[SUPPLIED RECORDS Boundary: Start]
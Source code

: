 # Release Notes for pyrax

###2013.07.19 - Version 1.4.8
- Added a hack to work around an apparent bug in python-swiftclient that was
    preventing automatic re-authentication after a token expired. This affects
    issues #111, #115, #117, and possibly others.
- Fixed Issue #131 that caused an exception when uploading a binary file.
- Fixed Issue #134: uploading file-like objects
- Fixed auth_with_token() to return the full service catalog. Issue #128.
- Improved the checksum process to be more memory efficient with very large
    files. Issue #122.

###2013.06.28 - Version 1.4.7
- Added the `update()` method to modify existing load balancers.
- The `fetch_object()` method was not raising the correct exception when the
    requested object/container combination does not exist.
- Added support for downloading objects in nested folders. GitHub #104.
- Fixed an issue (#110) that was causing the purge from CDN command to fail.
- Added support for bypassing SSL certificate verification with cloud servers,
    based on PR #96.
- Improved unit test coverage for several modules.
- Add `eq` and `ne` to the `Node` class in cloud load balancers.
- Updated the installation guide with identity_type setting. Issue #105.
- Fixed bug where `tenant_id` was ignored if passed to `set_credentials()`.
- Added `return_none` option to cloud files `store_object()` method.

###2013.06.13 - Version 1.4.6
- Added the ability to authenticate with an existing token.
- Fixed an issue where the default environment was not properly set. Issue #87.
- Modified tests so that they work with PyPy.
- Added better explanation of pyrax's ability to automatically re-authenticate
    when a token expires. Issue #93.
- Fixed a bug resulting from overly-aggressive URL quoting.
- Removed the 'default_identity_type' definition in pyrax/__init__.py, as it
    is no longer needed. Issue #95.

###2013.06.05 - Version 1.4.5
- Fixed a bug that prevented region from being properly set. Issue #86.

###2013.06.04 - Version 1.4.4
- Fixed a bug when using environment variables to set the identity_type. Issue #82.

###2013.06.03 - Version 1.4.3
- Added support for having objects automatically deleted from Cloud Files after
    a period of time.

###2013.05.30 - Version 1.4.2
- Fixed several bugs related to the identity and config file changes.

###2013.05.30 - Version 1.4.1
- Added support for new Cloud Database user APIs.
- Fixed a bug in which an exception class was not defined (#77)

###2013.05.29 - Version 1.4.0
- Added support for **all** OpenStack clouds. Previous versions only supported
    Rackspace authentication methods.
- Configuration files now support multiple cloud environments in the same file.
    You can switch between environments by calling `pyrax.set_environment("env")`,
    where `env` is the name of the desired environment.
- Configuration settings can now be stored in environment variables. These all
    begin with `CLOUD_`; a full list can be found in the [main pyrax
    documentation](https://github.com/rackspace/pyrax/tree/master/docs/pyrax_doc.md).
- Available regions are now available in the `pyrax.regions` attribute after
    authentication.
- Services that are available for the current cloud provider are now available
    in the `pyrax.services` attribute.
[SUPPLIED RECORDS Boundary: End]
EXERCISE DESCRIPTION: From the entries above, return exactly the line containing "- Fixed a bug when", the line containing "- Services that", and all lines between, and nothing else.

RESPONSE FOR THIS EXERCISE:
- Fixed a bug when using environment variables to set the identity_type. Issue #82.

###2013.06.03 - Version 1.4.3
- Added support for having objects automatically deleted from Cloud Files after
    a period of time.

###2013.05.30 - Version 1.4.2
- Fixed several bugs related to the identity and config file changes.

###2013.05.30 - Version 1.4.1
- Added support for new Cloud Database user APIs.
- Fixed a bug in which an exception class was not defined (#77)

###2013.05.29 - Version 1.4.0
- Added support for **all** OpenStack clouds. Previous versions only supported
    Rackspace authentication methods.
- Configuration files now support multiple cloud environments in the same file.
    You can switch between environments by calling `pyrax.set_environment("env")`,
    where `env` is the name of the desired environment.
- Configuration settings can now be stored in environment variables. These all
    begin with `CLOUD_`; a full list can be found in the [main pyrax
    documentation](https://github.com/rackspace/pyrax/tree/master/docs/pyrax_doc.md).
- Available regions are now available in the `pyrax.regions` attribute after
    authentication.
- Services that are available for the current cloud provider are now available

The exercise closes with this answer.